>>>

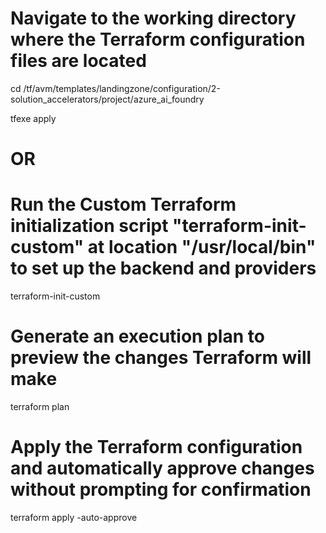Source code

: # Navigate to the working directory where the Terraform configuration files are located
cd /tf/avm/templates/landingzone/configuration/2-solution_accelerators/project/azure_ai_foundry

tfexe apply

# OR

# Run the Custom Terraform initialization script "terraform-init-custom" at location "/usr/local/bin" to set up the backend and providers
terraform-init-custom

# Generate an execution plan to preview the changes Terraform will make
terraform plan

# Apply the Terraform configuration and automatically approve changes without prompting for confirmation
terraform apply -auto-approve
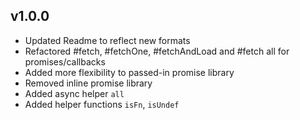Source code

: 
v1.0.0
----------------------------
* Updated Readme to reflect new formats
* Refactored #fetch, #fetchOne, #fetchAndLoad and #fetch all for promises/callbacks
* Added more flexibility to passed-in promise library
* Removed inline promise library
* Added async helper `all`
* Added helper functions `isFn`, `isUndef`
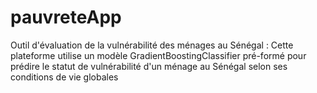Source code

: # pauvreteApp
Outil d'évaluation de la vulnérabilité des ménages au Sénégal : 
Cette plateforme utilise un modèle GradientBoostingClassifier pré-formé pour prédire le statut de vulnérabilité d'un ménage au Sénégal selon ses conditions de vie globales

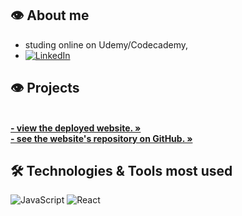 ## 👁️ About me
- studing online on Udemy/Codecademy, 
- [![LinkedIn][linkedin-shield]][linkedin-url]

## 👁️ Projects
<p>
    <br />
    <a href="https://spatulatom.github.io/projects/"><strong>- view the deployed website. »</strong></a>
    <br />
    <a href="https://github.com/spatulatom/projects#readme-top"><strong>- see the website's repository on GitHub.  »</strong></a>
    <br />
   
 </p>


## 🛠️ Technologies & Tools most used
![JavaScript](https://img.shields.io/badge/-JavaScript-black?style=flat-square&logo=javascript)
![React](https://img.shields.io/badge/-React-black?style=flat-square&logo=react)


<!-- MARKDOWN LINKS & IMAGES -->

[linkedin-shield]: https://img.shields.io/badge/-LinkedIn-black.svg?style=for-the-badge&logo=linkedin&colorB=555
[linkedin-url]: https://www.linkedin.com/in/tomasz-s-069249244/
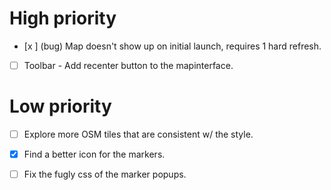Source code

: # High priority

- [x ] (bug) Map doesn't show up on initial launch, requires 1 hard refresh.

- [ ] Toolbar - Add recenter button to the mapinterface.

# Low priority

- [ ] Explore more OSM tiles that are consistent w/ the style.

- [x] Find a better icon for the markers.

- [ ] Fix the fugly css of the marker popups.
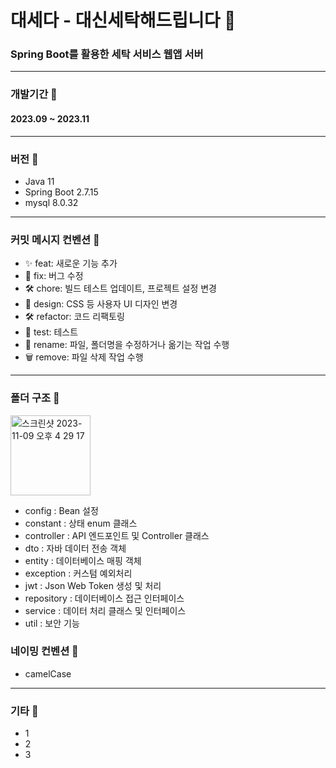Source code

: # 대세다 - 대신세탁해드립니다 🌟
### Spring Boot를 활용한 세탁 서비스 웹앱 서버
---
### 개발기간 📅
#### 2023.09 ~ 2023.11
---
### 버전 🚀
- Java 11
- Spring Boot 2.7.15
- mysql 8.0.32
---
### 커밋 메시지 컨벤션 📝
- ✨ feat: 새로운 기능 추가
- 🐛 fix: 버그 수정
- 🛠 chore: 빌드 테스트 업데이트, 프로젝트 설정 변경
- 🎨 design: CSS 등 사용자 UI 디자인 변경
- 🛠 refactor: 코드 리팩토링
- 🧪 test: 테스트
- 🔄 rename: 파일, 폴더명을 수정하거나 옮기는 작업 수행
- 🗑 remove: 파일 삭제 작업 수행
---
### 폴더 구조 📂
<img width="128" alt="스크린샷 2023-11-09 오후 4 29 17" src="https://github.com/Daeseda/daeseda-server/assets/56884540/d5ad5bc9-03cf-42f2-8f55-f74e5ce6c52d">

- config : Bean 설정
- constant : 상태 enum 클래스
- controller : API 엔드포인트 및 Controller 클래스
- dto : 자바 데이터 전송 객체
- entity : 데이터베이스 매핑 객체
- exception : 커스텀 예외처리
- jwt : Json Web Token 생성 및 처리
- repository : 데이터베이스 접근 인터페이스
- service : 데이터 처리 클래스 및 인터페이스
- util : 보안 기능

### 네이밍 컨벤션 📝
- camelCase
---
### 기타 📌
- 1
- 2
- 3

<<<

[WHAT NEEDS TO BE DONE]: Print verbatim every line above, apart from the pictures.

[EXERCISE RESPONSE]:
Source code

: # Navigate to the working directory where the Terraform configuration files are located
cd /tf/avm/templates/landingzone/configuration/2-solution_accelerators/project/azure_ai_foundry

tfexe apply

# OR

# Run the Custom Terraform initialization script "terraform-init-custom" at location "/usr/local/bin" to set up the backend and providers
terraform-init-custom

# Generate an execution plan to preview the changes Terraform will make
terraform plan

# Apply the Terraform configuration and automatically approve changes without prompting for confirmation
terraform apply -auto-approve
Source code

: 
v1.0.0
----------------------------
* Updated Readme to reflect new formats
* Refactored #fetch, #fetchOne, #fetchAndLoad and #fetch all for promises/callbacks
* Added more flexibility to passed-in promise library
* Removed inline promise library
* Added async helper `all`
* Added helper functions `isFn`, `isUndef`
Source code

: # pauvreteApp
Outil d'évaluation de la vulnérabilité des ménages au Sénégal : 
Cette plateforme utilise un modèle GradientBoostingClassifier pré-formé pour prédire le statut de vulnérabilité d'un ménage au Sénégal selon ses conditions de vie globales

 ## 👁️ About me
- studing online on Udemy/Codecademy, 
- [![LinkedIn][linkedin-shield]][linkedin-url]

## 👁️ Projects
<p>
    <br />
    <a href="https://spatulatom.github.io/projects/"><strong>- view the deployed website. »</strong></a>
    <br />
    <a href="https://github.com/spatulatom/projects#readme-top"><strong>- see the website's repository on GitHub.  »</strong></a>
    <br />
   
 </p>


## 🛠️ Technologies & Tools most used
![JavaScript](https://img.shields.io/badge/-JavaScript-black?style=flat-square&logo=javascript)
![React](https://img.shields.io/badge/-React-black?style=flat-square&logo=react)


<!-- MARKDOWN LINKS & IMAGES -->

[linkedin-shield]: https://img.shields.io/badge/-LinkedIn-black.svg?style=for-the-badge&logo=linkedin&colorB=555
[linkedin-url]: https://www.linkedin.com/in/tomasz-s-069249244/
Source code

: # High priority

- [x ] (bug) Map doesn't show up on initial launch, requires 1 hard refresh.

- [ ] Toolbar - Add recenter button to the mapinterface.

# Low priority

- [ ] Explore more OSM tiles that are consistent w/ the style.

- [x] Find a better icon for the markers.

- [ ] Fix the fugly css of the marker popups.
Source code

: # 대세다 - 대신세탁해드립니다 🌟
### Spring Boot를 활용한 세탁 서비스 웹앱 서버
---
### 개발기간 📅
#### 2023.09 ~ 2023.11
---
### 버전 🚀
- Java 11
- Spring Boot 2.7.15
- mysql 8.0.32
---
### 커밋 메시지 컨벤션 📝
- ✨ feat: 새로운 기능 추가
- 🐛 fix: 버그 수정
- 🛠 chore: 빌드 테스트 업데이트, 프로젝트 설정 변경
- 🎨 design: CSS 등 사용자 UI 디자인 변경
- 🛠 refactor: 코드 리팩토링
- 🧪 test: 테스트
- 🔄 rename: 파일, 폴더명을 수정하거나 옮기는 작업 수행
- 🗑 remove: 파일 삭제 작업 수행
---
### 폴더 구조 📂
<img width="128" alt="스크린샷 2023-11-09 오후 4 29 17" src="https://github.com/Daeseda/daeseda-server/assets/56884540/d5ad5bc9-03cf-42f2-8f55-f74e5ce6c52d">

- config : Bean 설정
- constant : 상태 enum 클래스
- controller : API 엔드포인트 및 Controller 클래스
- dto : 자바 데이터 전송 객체
- entity : 데이터베이스 매핑 객체
- exception : 커스텀 예외처리
- jwt : Json Web Token 생성 및 처리
- repository : 데이터베이스 접근 인터페이스
- service : 데이터 처리 클래스 및 인터페이스
- util : 보안 기능

### 네이밍 컨벤션 📝
- camelCase
---
### 기타 📌
- 1
- 2
- 3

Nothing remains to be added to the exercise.